=== PROBLEM TO WORK ON ===
Please reproduce the entries in full. Keep every character the same.

=== RECORDED DATA ===
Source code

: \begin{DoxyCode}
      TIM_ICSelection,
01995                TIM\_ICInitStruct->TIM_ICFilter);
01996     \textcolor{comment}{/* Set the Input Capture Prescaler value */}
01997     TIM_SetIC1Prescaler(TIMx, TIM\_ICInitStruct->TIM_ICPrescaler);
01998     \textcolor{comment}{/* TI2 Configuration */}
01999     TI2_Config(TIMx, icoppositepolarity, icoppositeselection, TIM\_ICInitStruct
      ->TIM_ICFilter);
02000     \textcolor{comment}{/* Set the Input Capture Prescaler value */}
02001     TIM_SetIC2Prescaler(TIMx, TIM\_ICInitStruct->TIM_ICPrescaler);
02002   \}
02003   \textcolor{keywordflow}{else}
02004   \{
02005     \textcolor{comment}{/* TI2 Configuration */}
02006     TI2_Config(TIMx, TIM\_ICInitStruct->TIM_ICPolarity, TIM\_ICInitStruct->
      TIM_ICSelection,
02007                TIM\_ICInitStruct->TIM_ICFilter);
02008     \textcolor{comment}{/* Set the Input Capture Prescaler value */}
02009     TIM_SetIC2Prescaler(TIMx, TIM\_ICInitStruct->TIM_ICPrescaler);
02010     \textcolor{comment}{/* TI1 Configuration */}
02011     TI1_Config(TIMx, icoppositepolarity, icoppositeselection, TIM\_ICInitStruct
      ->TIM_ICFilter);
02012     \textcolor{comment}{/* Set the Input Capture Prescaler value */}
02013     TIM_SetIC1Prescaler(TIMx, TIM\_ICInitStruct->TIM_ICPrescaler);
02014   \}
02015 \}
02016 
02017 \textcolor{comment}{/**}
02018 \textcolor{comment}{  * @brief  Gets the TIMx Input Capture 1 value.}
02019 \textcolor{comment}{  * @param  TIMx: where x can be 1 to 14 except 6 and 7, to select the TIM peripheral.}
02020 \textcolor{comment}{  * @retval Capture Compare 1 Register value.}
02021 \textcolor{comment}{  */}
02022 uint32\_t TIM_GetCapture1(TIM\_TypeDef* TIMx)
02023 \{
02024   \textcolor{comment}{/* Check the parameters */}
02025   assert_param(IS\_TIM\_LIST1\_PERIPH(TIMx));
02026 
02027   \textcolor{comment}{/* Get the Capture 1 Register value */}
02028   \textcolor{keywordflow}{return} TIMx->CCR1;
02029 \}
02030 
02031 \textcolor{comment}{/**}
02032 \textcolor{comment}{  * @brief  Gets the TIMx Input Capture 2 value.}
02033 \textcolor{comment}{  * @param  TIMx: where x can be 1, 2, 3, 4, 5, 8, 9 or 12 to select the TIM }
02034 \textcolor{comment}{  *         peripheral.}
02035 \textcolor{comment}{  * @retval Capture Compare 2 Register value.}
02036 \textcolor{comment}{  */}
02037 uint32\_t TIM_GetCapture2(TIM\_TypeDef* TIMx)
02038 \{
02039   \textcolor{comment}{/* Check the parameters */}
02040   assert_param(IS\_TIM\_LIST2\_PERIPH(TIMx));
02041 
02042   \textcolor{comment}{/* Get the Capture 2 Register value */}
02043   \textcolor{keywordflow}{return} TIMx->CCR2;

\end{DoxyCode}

=== ANSWER TO THIS EXERCISE ===
Source code

: \begin{DoxyCode}
      TIM_ICSelection,
01995                TIM\_ICInitStruct->TIM_ICFilter);
01996     \textcolor{comment}{/* Set the Input Capture Prescaler value */}
01997     TIM_SetIC1Prescaler(TIMx, TIM\_ICInitStruct->TIM_ICPrescaler);
01998     \textcolor{comment}{/* TI2 Configuration */}
01999     TI2_Config(TIMx, icoppositepolarity, icoppositeselection, TIM\_ICInitStruct
      ->TIM_ICFilter);
02000     \textcolor{comment}{/* Set the Input Capture Prescaler value */}
02001     TIM_SetIC2Prescaler(TIMx, TIM\_ICInitStruct->TIM_ICPrescaler);
02002   \}
02003   \textcolor{keywordflow}{else}
02004   \{
02005     \textcolor{comment}{/* TI2 Configuration */}
02006     TI2_Config(TIMx, TIM\_ICInitStruct->TIM_ICPolarity, TIM\_ICInitStruct->
      TIM_ICSelection,
02007                TIM\_ICInitStruct->TIM_ICFilter);
02008     \textcolor{comment}{/* Set the Input Capture Prescaler value */}
02009     TIM_SetIC2Prescaler(TIMx, TIM\_ICInitStruct->TIM_ICPrescaler);
02010     \textcolor{comment}{/* TI1 Configuration */}
02011     TI1_Config(TIMx, icoppositepolarity, icoppositeselection, TIM\_ICInitStruct
      ->TIM_ICFilter);
02012     \textcolor{comment}{/* Set the Input Capture Prescaler value */}
02013     TIM_SetIC1Prescaler(TIMx, TIM\_ICInitStruct->TIM_ICPrescaler);
02014   \}
02015 \}
02016 
02017 \textcolor{comment}{/**}
02018 \textcolor{comment}{  * @brief  Gets the TIMx Input Capture 1 value.}
02019 \textcolor{comment}{  * @param  TIMx: where x can be 1 to 14 except 6 and 7, to select the TIM peripheral.}
02020 \textcolor{comment}{  * @retval Capture Compare 1 Register value.}
02021 \textcolor{comment}{  */}
02022 uint32\_t TIM_GetCapture1(TIM\_TypeDef* TIMx)
02023 \{
02024   \textcolor{comment}{/* Check the parameters */}
02025   assert_param(IS\_TIM\_LIST1\_PERIPH(TIMx));
02026 
02027   \textcolor{comment}{/* Get the Capture 1 Register value */}
02028   \textcolor{keywordflow}{return} TIMx->CCR1;
02029 \}
02030 
02031 \textcolor{comment}{/**}
02032 \textcolor{comment}{  * @brief  Gets the TIMx Input Capture 2 value.}
02033 \textcolor{comment}{  * @param  TIMx: where x can be 1, 2, 3, 4, 5, 8, 9 or 12 to select the TIM }
02034 \textcolor{comment}{  *         peripheral.}
02035 \textcolor{comment}{  * @retval Capture Compare 2 Register value.}
02036 \textcolor{comment}{  */}
02037 uint32\_t TIM_GetCapture2(TIM\_TypeDef* TIMx)
02038 \{
02039   \textcolor{comment}{/* Check the parameters */}
02040   assert_param(IS\_TIM\_LIST2\_PERIPH(TIMx));
02041 
02042   \textcolor{comment}{/* Get the Capture 2 Register value */}
02043   \textcolor{keywordflow}{return} TIMx->CCR2;

\end{DoxyCode}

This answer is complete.